### TASK DESCRIPTION
Below are some records. Print exactly the lines between the one holding "- 工作可以有结果，但是生活是没有尽头的" and the one holding "3. 天职可能不是一份朝九晚五的工作，但它应当是一份占据一日至少 1/4", inclusive, and nothing else.

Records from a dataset
++++

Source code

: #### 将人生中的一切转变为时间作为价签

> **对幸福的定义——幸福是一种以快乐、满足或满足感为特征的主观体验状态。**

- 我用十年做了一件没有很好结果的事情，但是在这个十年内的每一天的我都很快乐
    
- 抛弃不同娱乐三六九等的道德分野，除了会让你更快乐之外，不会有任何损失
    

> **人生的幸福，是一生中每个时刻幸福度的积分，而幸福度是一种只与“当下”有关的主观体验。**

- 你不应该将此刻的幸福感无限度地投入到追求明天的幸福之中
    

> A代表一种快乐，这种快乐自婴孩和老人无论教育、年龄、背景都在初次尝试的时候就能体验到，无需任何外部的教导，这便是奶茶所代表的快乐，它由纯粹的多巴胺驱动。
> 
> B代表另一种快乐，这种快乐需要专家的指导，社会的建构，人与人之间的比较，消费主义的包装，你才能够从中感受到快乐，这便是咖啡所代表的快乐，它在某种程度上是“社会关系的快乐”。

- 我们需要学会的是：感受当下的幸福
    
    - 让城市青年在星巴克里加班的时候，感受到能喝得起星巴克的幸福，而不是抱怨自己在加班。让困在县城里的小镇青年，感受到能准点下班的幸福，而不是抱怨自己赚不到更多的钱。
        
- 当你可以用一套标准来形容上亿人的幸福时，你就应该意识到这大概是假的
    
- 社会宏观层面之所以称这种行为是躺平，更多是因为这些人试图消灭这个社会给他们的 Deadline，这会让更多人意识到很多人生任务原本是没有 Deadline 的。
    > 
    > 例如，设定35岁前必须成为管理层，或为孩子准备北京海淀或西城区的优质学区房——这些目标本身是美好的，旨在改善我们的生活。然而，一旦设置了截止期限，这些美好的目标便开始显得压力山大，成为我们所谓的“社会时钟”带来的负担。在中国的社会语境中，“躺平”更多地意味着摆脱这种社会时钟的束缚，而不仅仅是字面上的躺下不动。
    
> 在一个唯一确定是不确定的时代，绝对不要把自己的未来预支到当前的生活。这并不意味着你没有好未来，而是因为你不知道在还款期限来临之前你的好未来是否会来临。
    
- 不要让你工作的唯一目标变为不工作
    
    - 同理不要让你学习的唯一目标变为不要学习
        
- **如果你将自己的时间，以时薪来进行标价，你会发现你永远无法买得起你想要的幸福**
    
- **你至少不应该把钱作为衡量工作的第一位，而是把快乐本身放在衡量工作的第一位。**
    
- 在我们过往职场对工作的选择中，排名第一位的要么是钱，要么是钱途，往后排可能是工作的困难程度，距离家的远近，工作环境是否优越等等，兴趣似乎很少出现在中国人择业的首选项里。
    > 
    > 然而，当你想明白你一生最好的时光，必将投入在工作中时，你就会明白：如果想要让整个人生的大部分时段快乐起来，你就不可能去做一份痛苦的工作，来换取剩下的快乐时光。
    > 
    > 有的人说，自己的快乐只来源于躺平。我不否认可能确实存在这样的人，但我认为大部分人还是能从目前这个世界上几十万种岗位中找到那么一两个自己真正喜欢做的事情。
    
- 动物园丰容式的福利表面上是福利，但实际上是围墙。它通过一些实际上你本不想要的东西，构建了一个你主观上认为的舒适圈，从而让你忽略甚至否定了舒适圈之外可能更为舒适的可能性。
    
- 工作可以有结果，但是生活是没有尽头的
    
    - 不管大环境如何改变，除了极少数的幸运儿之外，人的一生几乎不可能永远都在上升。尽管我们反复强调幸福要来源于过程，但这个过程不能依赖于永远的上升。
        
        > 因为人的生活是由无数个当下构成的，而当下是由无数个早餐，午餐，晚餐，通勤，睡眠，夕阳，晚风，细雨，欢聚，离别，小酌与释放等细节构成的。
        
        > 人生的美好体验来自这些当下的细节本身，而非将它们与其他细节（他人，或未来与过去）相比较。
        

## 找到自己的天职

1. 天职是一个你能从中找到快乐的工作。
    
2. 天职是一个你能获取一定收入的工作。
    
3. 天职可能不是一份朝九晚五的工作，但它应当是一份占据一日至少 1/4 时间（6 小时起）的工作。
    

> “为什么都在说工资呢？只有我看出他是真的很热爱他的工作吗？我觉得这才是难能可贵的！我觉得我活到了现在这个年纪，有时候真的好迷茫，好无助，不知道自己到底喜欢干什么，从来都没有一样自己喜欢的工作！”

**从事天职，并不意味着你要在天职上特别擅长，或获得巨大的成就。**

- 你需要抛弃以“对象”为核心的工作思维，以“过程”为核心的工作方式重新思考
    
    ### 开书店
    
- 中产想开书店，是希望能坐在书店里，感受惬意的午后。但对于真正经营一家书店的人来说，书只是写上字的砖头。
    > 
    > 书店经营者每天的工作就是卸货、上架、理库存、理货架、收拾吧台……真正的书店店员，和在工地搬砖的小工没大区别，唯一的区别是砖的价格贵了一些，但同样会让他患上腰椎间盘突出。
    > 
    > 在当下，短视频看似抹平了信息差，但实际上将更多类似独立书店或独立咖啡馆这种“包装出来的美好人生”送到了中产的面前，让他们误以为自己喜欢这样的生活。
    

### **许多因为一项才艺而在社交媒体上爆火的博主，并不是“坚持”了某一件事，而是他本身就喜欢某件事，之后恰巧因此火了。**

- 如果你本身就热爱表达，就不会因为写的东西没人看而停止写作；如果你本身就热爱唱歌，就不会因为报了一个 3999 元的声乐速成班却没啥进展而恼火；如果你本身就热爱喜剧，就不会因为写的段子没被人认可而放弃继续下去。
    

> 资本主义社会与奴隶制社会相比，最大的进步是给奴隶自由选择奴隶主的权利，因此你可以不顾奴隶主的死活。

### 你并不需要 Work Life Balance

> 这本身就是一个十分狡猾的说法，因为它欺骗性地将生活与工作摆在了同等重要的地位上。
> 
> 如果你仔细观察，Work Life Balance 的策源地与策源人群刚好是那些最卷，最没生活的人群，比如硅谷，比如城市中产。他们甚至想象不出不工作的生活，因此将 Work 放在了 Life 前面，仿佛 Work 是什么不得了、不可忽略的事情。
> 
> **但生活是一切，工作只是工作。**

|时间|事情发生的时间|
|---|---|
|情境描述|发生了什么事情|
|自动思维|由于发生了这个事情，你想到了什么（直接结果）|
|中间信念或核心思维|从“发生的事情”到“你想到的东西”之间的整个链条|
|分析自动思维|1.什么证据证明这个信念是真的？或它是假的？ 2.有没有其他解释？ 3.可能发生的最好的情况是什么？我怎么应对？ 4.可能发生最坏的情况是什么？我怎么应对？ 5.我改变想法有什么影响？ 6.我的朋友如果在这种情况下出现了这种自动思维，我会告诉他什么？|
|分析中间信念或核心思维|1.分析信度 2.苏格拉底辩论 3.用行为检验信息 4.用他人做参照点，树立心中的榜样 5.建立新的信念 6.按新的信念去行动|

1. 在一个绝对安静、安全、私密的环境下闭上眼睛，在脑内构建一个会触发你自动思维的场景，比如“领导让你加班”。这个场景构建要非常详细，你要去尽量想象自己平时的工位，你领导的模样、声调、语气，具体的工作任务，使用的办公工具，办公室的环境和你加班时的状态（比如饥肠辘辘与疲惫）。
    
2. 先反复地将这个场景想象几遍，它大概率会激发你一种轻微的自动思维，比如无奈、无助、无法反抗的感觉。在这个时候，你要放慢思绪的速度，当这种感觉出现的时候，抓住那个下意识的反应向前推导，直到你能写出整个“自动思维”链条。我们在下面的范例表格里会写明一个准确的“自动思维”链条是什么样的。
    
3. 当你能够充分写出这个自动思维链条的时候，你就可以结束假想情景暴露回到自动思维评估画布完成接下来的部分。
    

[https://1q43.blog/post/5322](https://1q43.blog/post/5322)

++++

### RESPONSE AREA
- 工作可以有结果，但是生活是没有尽头的
    
    - 不管大环境如何改变，除了极少数的幸运儿之外，人的一生几乎不可能永远都在上升。尽管我们反复强调幸福要来源于过程，但这个过程不能依赖于永远的上升。
        
        > 因为人的生活是由无数个当下构成的，而当下是由无数个早餐，午餐，晚餐，通勤，睡眠，夕阳，晚风，细雨，欢聚，离别，小酌与释放等细节构成的。
        
        > 人生的美好体验来自这些当下的细节本身，而非将它们与其他细节（他人，或未来与过去）相比较。
        

## 找到自己的天职

1. 天职是一个你能从中找到快乐的工作。
    
2. 天职是一个你能获取一定收入的工作。
    
3. 天职可能不是一份朝九晚五的工作，但它应当是一份占据一日至少 1/4 时间（6 小时起）的工作。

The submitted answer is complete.